• **The task**
Tally the lines in the listing below that hold the string "torsionless", and reply with that tally alone.

• **Supplied material**
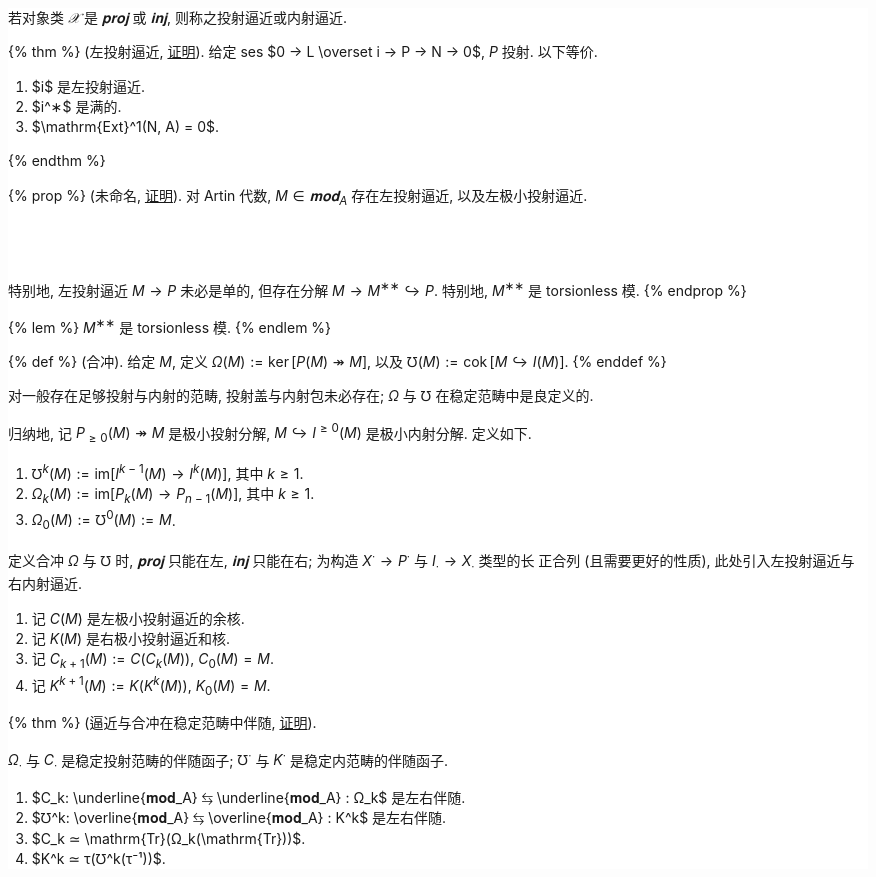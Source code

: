若对象类 $𝒳$ 是 $𝐩𝐫𝐨𝐣$ 或 $𝐢𝐧𝐣$, 则称之投射逼近或内射逼近.

{% thm %}
(左投射逼近, <a href = "/posts/Left_proj_approx">证明</a>).
给定 ses $0 → L \overset i → P → N → 0$, $P$ 投射. 以下等价.
<ol>
<li>
$i$ 是左投射逼近.
</li>
<li>
$i^∗$ 是满的.
</li>
<li>
$\mathrm{Ext}^1(N, A) = 0$.
</li>
</ol>
{% endthm %}

{% prop %}
(未命名, <a href = "/posts/exists_left_proj_app">证明</a>).
对 Artin 代数, $M ∈ 𝐦𝐨𝐝_A$ 存在左投射逼近, 以及左极小投射逼近.

<br>
<br>

特别地, 左投射逼近 $M → P$ 未必是单的, 但存在分解 $M → M^{∗ ∗ } ↪ P$. 特别地, $M^{∗ ∗}$ 是 torsionless 模.
{% endprop %}

{% lem %}
$M^{∗ ∗}$ 是 torsionless 模.
{% endlem %}

{% def %}
(合冲). 给定 $M$, 定义 $Ω(M) := \ker [P(M) ↠ M]$, 以及 $℧(M) := \operatorname{cok} [M ↪ I(M)]$.
{% enddef %}

对一般存在足够投射与内射的范畴, 投射盖与内射包未必存在; $Ω$ 与 $℧$ 在稳定范畴中是良定义的.

归纳地, 记 $P_{≥ 0}(M) ↠ M$ 是极小投射分解, $M ↪ I^{≥ 0}(M)$ 是极小内射分解. 定义如下.

1. $℧^k(M) := \mathrm{im}[I^{k-1}(M) → I^{k} (M)]$, 其中 $k ≥ 1$.
2. $Ω_k(M) := \mathrm{im}[P_k(M) → P_{n-1}(M)]$, 其中 $k ≥ 1$.
3. $Ω_0(M) := ℧^0 (M) := M$.

定义合冲 $Ω$ 与 $℧$ 时, $𝐩𝐫𝐨𝐣$ 只能在左, $𝐢𝐧𝐣$ 只能在右; 为构造 $X^∙ → P^∙$ 与 $I_∙ → X_∙$ 类型的长 正合列 (且需要更好的性质), 此处引入左投射逼近与右内射逼近.

1. 记 $C(M)$ 是左极小投射逼近的余核.
2. 记 $K(M)$ 是右极小投射逼近和核.
3. 记 $C_{k + 1}(M) := C(C_k(M))$, $C_0(M) = M$.
4. 记 $K^{k + 1}(M) := K(K^k(M))$, $K_0(M) = M$.

{% thm %}
(逼近与合冲在稳定范畴中伴随, <a href = "/posts/syzygy_und_approx">证明</a>). 

$Ω_∙$ 与 $C_∙$ 是稳定投射范畴的伴随函子; $℧^∙$ 与 $K^∙$ 是稳定内范畴的伴随函子.
<ol>
<li>
$C_k: \underline{𝐦𝐨𝐝_A} ⇆ \underline{𝐦𝐨𝐝_A} : Ω_k$ 是左右伴随.
</li>
<li>
$℧^k: \overline{𝐦𝐨𝐝_A} ⇆ \overline{𝐦𝐨𝐝_A} : K^k$ 是左右伴随.
</li>
<li>
$C_k ≃ \mathrm{Tr}(Ω_k(\mathrm{Tr}))$.
</li>
<li>
$K^k ≃ τ(℧^k(τ⁻¹))$.
</li>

• **Solution**
2